1, the primary: common patients under the age of 30, common benign giant cell tumor of bone, osteochondroma, hemangioma; malignant lymphoma, chordoma, Ewing sarcoma.

2, metastatic cancer: more common in patients around 50 years old, common lung cancer, breast cancer, kidney cancer, liver cancer, thyroid cancer, prostate cancer, etc., transferred to the vertebral body or attachment, neuroblastoma is more common in infants under 5 years old .

(9) Chronic low back muscle fasciitis: The patient has low back pain all the year round and is aggravated after exertion.
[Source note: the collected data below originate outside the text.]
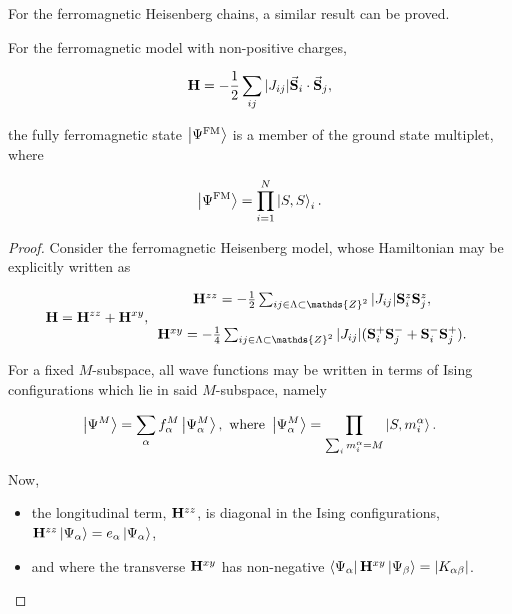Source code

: \documentclass{homework}
\begin{document}
For the ferromagnetic Heisenberg chains, a similar result can be proved. 

\begin{corr}
For the ferromagnetic model with non-positive charges, 

$$
{\bf H} = - \frac{1}{2} \sum_{ij} |J_{ij}| \vec{{\bf S}}_i \cdot \vec{{\bf S}}_j,
$$

the fully ferromagnetic state $\ket{\Psi^{\textnormal{FM}}}$ is a member of the ground state multiplet, where 

$$
    \ket{\Psi^{\textnormal{FM}}} = \prod_{i=1}^N \ket{S, S}_i.
$$

\end{corr}

\begin{proof}

Consider the ferromagnetic Heisenberg model, whose Hamiltonian may be explicitly written as 

\begin{equation}
     {\bf H} = {\bf H}^{zz} + {\bf H}^{xy}, \begin{array}{c}
         {\bf H}^{zz} = -\frac{1}{2} \sum_{ij \in \Lambda \subset \mathds{Z}^{2}} |J_{ij}| \spin_i^z \spin_j^z, \\  
         \\
         {\bf H}^{xy} = -\frac{1}{4} \sum_{ij \in \Lambda \subset \mathds{Z}^{2}} |J_{ij}| (\spin_i^+ \spin_j^- + \spin_i^- \spin_j^+). \\  
    \end{array}
\end{equation}

For a fixed $M$-subspace, all wave functions may be written in terms of Ising configurations which lie in said $M$-subspace, namely

\begin{equation}
    \ket{\Psi^M} = \sum_{\alpha} f_{\alpha}^M \ket{{\Psi}^M_{\alpha}}, \textnormal{ where } \ket{{\Psi}^M_{\alpha}} = \prod_{\sum_{i} {m}_i^\alpha = M} \ket{S, {m}_i^\alpha}. 
\end{equation}

Now, 

\begin{itemize}
    \item the longitudinal term, ${{\bf H}}^{zz}$, is diagonal in the Ising configurations, ${{\bf H}}^{zz}\ket{{\Psi}_{\alpha}} = e_{\alpha} \ket{{\Psi}_{\alpha}}$,
    \item and where the transverse ${{\bf H}}^{xy}$ has non-negative $\bra{{\Psi}_{\alpha}} {{\bf H}}^{xy}  \ket{{\Psi}_{\beta}} = |K_{\alpha \beta}|$.
\end{itemize}


\end{proof}
\end{document}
Many patients with lumbar tuberculosis have been diagnosed with psoas fasciitis in the early stage. Although the disease has low back pain and limited function, the patient's health is not affected, there is no fixed tenderness point, and no X-ray examination is performed.

(10) Chronic infections: such as syphilis, brucellosis, typhoid bacillus and other infections, sometimes can cause spinal infection, vertebral destruction, X-ray films are sometimes similar to tuberculosis, need to carefully analyze the medical history, combined with laboratory tests to identify.